Norec were proud to invite participants to their very first exchange course in Førde. It may have been the first, but is sure not to be the last.

“It’s great to have an exchange course here in Førde. We get to see Norec’s offices and meet the programme advisors. That’s important,” says Vuyani Mukandi.

He is taking part on the course via the Field Band Foundation, and is due to go on exchange next year, visiting the Norwegian brass band association NMF in Bergen. Together with 21 participants from South Africa, Tanzania and Norway, he attended the exchange course in Førde in September.

All participants taking part on an exchange via Norec have to complete an exchange course, preparing them for living and working in a new cultural context. On the course, they gain an insight into Norec’s exchange model, obligations and responsibilities, ethical conduct and cultural understanding, among other subjects.

Important lessons

Vuyandi Mukandi explains how the visit to Førde had an extra dimension, as the participants were able to take part in different activities in the evenings.

“On the exchange course, we learned a lot about things we need to know when we go on exchange. We also had a lot of great experiences and activities in addition to the course,” he says.

Mette Dahl Hanssen (24) from Porsgrunn is going on exchange for the NMF and will be visiting the Field Band Foundation in Johannesburg, South Africa, next year. She agrees with Vuyandi’s views about being able to take the course in Førde.

“It’s a great idea to have the exchange course in Førde. I think it’s important for people going on exchange to have a relationship with Norec and learn more about Norec’s role in the project. It’s particularly important to meet and have conversations with the programme advisors, who will be our contact persons,” she says.

She is full of praise for the instructors who held the exchange course at Norec, and feels she is now fully prepared for the year ahead.

“It was particularly valuable to learn about cultural differences and what they imply,” she explains.

Providing greater flexibility

Norec made a conscious decision to arrange the autumn exchange course in Førde.

“We try to find locations for courses so that the participants have minimum travel. If we are going to arrange courses in Norway, we might as well have them here in Førde, instead of Gardermoen or Bergen, for example,” says Øystein Garfors, Head of Section ─ Training.

Organising courses in the town where Norec has its offices provides greater flexibility and access to course-related resources.

“We can make use of more of our personnel, utilise even more of our in-house expertise, and it allows the participants to see where we work and meet all the people who work here,” he says.

Plan to have more courses in Førde

He goes on to explain how having the courses locally allows them to entertain the participants with exciting activities in Førde and the surrounding area, when they are not working on the course.
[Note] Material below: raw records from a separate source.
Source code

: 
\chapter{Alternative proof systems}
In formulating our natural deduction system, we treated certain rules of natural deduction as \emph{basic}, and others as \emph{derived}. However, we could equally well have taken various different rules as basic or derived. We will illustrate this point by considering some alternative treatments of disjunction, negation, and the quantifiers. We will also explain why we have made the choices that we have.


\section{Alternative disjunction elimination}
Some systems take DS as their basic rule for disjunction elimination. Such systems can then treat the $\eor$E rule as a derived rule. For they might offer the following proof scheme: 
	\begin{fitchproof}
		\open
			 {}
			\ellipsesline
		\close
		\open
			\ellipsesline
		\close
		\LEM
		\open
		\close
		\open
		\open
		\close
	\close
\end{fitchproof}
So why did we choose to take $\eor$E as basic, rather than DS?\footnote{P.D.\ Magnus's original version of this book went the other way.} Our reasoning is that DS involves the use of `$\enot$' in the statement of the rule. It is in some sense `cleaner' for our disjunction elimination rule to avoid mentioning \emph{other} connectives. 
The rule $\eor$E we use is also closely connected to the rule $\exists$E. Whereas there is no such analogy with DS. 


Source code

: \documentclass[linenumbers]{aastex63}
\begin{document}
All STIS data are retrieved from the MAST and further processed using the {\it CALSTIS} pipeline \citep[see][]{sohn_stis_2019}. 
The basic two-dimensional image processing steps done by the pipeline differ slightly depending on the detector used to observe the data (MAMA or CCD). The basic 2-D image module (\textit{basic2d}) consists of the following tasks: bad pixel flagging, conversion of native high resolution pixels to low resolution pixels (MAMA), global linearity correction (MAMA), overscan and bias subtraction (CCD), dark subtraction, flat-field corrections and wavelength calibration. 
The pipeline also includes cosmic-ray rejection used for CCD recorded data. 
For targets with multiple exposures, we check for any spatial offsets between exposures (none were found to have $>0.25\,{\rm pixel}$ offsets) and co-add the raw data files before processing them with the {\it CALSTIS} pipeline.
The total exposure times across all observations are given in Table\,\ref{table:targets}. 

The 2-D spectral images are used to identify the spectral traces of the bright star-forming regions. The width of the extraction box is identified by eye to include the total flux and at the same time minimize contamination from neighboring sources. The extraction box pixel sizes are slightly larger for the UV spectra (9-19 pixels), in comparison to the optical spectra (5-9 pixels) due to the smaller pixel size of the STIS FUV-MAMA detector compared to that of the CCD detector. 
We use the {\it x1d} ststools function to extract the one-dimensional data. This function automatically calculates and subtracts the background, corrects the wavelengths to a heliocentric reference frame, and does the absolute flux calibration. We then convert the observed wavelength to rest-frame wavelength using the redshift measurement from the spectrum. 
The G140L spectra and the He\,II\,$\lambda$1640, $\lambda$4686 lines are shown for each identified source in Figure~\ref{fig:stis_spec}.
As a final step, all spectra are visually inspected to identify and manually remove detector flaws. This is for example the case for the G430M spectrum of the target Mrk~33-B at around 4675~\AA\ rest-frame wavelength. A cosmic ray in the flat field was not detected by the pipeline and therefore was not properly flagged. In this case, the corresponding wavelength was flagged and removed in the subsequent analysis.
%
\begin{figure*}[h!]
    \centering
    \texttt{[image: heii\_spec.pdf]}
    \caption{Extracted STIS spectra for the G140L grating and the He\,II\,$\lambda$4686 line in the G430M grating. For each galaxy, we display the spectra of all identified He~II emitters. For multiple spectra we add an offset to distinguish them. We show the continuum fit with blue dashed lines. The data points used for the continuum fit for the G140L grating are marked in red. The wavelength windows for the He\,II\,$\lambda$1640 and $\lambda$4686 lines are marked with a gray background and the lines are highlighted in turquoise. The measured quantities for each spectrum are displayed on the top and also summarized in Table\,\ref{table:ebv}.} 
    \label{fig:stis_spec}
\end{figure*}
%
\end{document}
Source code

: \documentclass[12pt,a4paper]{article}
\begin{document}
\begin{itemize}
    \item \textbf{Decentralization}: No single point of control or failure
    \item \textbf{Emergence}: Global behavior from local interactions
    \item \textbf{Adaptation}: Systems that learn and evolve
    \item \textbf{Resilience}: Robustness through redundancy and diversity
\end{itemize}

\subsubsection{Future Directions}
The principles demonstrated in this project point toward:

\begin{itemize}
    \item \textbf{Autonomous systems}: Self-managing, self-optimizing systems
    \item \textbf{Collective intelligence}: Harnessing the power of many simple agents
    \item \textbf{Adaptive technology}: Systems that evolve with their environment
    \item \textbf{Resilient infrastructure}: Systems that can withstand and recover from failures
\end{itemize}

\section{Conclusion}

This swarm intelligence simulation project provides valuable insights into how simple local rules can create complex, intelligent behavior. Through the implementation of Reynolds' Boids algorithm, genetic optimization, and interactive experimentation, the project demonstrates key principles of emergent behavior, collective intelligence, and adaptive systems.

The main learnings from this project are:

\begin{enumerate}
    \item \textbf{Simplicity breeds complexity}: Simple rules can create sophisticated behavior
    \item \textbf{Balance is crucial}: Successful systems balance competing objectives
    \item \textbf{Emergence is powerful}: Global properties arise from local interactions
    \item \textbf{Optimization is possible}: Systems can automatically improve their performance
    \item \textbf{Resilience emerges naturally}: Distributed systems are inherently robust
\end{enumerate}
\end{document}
“We get to show them the very best of West Norway when it comes to landscapes, and they can enjoy all the great things Førde and the area can offer,” he says.

Among the activities for the 22 participants was a visit to Fjærland where they went canoeing on the fjord. They also visited the Glacier Museum in Fjærland to learn about climate change. Another activity during the week-long course was a visit to the Western Norway University of Applied Sciences.

“In terms of content, our courses are even better when we organise them here in Førde, so we plan to continue with this when possible,” concludes Øystein Garfors.